What makes Btrfs so attractive is its scalability, being designed to "let Linux scale for the storage that will be available". This doesn't just mean large disks, but also working with multiple disks and, most importantly, doing this in a way that is easy to manage and transparent to applications.
Additional features, such as transparent compression, online defragmentation and snapshots, only add to its attraction.
A promise come true
Way back in 2006, a website appeared with the stated aim of creating open source 3D drivers for Nvidia graphics cards. Many of us were interested by the idea but expected it to get as far as so many of the projects on Sourceforge. There are times it feels good to be wrong.
The Linux kernel now contains the Nouveau drivers for Nvidia cards. If you are building your own kernel, they are tucked away in the staging area of the kernel configuration. This is an area, disabled by default, containing more experimental or unstable (in the sense of being subject to change, not necessarily falling over) drivers.
However, many distros now include these drivers in their default kernels and installations. While not giving the same ultimate 3D performance as Nvidia's own drivers, for most non-gaming use, these are more than sufficient, and you don't run into the problems that can occur when trying to mix proprietary, pre-compiled code with open source.
It is unlikely that these reverse-engineered drivers will ever be as fast as the ones written by people with intimate knowledge of the workings of the hardware, and the ability to view code that Nvidia is able to use but not divulge. However, they are far better than most people's initial expectations, and it is often worth sacrificing a little speed you may never use for the reliability of a properly integrated driver.
AppArmor (Application Armor) is a security module for the kernel. It allows the restriction of the capabilities of individual programs by means of a set of profiles. Assigning a profile to a program, or set of programs, determines what they are allowed to do. This means that even if a program has to be run with root privileges to do what it needs, it is not able to do whatever it pleases, a limitation of the standard user-based permissions system.

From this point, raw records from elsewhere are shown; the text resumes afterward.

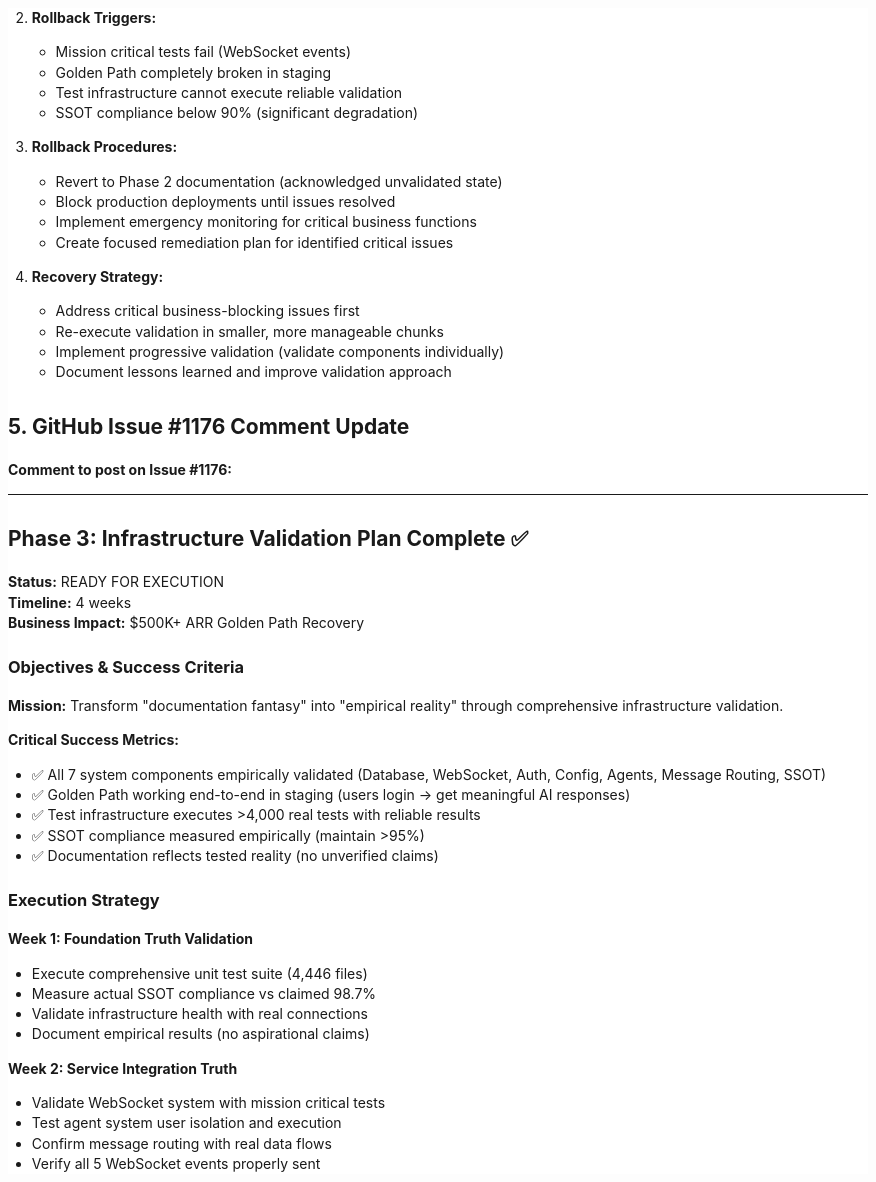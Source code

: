 2. **Rollback Triggers:**
   - Mission critical tests fail (WebSocket events)
   - Golden Path completely broken in staging
   - Test infrastructure cannot execute reliable validation
   - SSOT compliance below 90% (significant degradation)

3. **Rollback Procedures:**
   - Revert to Phase 2 documentation (acknowledged unvalidated state)
   - Block production deployments until issues resolved
   - Implement emergency monitoring for critical business functions
   - Create focused remediation plan for identified critical issues

4. **Recovery Strategy:**
   - Address critical business-blocking issues first
   - Re-execute validation in smaller, more manageable chunks
   - Implement progressive validation (validate components individually)
   - Document lessons learned and improve validation approach

## 5. GitHub Issue #1176 Comment Update

**Comment to post on Issue #1176:**

---

## Phase 3: Infrastructure Validation Plan Complete ✅

**Status:** READY FOR EXECUTION  
**Timeline:** 4 weeks  
**Business Impact:** $500K+ ARR Golden Path Recovery

### Objectives & Success Criteria

**Mission:** Transform "documentation fantasy" into "empirical reality" through comprehensive infrastructure validation.

**Critical Success Metrics:**
- ✅ All 7 system components empirically validated (Database, WebSocket, Auth, Config, Agents, Message Routing, SSOT)
- ✅ Golden Path working end-to-end in staging (users login → get meaningful AI responses)
- ✅ Test infrastructure executes >4,000 real tests with reliable results
- ✅ SSOT compliance measured empirically (maintain >95%)
- ✅ Documentation reflects tested reality (no unverified claims)

### Execution Strategy

**Week 1: Foundation Truth Validation**
- Execute comprehensive unit test suite (4,446 files)
- Measure actual SSOT compliance vs claimed 98.7%
- Validate infrastructure health with real connections
- Document empirical results (no aspirational claims)

**Week 2: Service Integration Truth**
- Validate WebSocket system with mission critical tests
- Test agent system user isolation and execution
- Confirm message routing with real data flows
- Verify all 5 WebSocket events properly sent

Now it is not enough for the user running the program to be "trusted". The program can be given explicit permissions to do only what it needs. Linux already had SELinux, which fulfils a similar role, but AppArmor is generally considered to be easier to learn and maintain.
This is important, because complex security systems are harder to get right, and a security system that you think protects you when it doesn't is worse than no system at all.
Born in fire
AppArmor has been around for a while. A previous incarnation, known as SubDomain, appeared in Immunix Linux in 1998. In 2005 it was released as AppArmor by Novell and included in OpenSUSE and SLES. However, it was not until the release of Linux 2.6.36, in October 2010, that it became an integral part of the kernel.
If you want to read about the nitty-gritty of kernel development, there is only one place to go - the LKML (Linux Kernel Mailing List). This is where the important work and discussions take place, but it is not a place for the faint-hearted. It is quite high traffic, with around 200-300 mails a day, and very technical. It's also fair to say that many developers are known more for their coding abilities than their people skills.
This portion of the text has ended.